All large organization have rules or principles which suit their purposes. Most of the time, the principles are the ones that should be tied to the organization. Sometimes leaders tie their organization to a rule, which by any degree of common sense, the age old question of what were they thinking? comes into play. Because the client base, does not buy into the policy, defending the principle is only digging the hole bigger.
From the book The Kidnapping of Edgardo Mortara by David I Kertzer, Alfred A Knopf, New York 1997, an example is the Edgardo Mortara case of 1858 in Italy. A 6 year Jewish boy was taken from his parents, because the Catholic church said by the virtue of a maid saying the rites of the baptism, the boy was transformed from a Jew to a Catholic. (as opposed to the normal baptismal ceremonies which happen in the church). This baptism gave the church the authority, through the Inquisition department to resue the boy from his parents and relocate him to a Catholic home in order for the boy to be raised Catholic. The Pope in 1858 was a 100% behind the decision. Soon the world knew about the continuing policy and was against it. Eventually, the Pope ran out of supporters and one of the many outcomes was the unification of Italy. The world knew because the Jews in Italy were segregated in ghettos from the Catholics, they had to and did developed social networks, which were used to tell the world.The Catholic Church had felt there were above reproach and had used their various sources to tell their story, but many did not buy it.
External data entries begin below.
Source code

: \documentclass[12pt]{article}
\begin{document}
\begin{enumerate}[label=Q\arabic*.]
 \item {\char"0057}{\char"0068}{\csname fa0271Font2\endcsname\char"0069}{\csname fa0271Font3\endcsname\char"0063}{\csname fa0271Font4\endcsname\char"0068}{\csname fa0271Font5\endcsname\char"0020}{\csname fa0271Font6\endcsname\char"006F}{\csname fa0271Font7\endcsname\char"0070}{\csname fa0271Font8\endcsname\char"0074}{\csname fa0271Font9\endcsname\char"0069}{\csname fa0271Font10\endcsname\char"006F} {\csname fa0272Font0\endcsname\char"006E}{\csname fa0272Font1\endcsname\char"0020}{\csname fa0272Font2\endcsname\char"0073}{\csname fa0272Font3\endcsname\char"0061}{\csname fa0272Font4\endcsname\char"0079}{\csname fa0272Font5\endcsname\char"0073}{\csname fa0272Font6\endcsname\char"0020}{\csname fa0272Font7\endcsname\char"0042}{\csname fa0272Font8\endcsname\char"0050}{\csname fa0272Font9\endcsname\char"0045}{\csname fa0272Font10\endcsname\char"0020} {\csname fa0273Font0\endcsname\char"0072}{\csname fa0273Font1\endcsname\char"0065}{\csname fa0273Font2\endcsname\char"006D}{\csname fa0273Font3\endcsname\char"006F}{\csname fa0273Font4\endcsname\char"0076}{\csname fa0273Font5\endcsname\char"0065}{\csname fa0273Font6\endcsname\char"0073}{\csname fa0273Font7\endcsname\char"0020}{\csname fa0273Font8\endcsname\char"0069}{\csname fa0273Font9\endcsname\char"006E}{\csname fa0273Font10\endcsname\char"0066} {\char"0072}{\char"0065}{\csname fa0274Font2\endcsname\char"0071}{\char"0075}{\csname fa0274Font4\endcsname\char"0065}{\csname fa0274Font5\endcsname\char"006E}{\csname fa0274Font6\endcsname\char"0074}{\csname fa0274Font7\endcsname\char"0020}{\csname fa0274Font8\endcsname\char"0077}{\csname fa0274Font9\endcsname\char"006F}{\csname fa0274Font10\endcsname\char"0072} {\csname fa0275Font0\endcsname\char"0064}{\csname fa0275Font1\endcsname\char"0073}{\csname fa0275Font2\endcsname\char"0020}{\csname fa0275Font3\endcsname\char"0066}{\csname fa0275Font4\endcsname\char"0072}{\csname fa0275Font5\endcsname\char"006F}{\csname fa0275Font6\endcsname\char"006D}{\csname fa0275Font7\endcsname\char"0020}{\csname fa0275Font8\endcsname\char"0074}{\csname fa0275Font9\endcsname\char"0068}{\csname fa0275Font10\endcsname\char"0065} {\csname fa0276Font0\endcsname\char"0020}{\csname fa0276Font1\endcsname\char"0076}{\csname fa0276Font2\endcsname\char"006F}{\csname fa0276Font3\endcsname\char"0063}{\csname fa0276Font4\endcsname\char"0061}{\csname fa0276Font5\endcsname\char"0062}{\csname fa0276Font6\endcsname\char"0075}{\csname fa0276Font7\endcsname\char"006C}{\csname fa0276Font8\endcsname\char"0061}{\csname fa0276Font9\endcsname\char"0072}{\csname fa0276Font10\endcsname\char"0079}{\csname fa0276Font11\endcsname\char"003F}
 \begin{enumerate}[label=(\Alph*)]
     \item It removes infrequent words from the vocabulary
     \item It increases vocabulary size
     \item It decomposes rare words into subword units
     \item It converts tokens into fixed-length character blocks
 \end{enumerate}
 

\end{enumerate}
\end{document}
Linking to dividend paying stocks, often times the companies that are paying dividends are large and because they have been successful, always think they will be. Those that think they will always be successful, become arrogant and alternatives in the marketplace develop. Policies which make common sense at both the policy and implementation level keep customers. When the two are different, the seeds of doubt and the beginning to look for alternatives happen. If you own shares in a company and have a relationship with it, you will be able to tell if the two policies are in tune. Defending bad policy whether it was 100 years ago or today, is wasting a lot of resources in a never ending hole.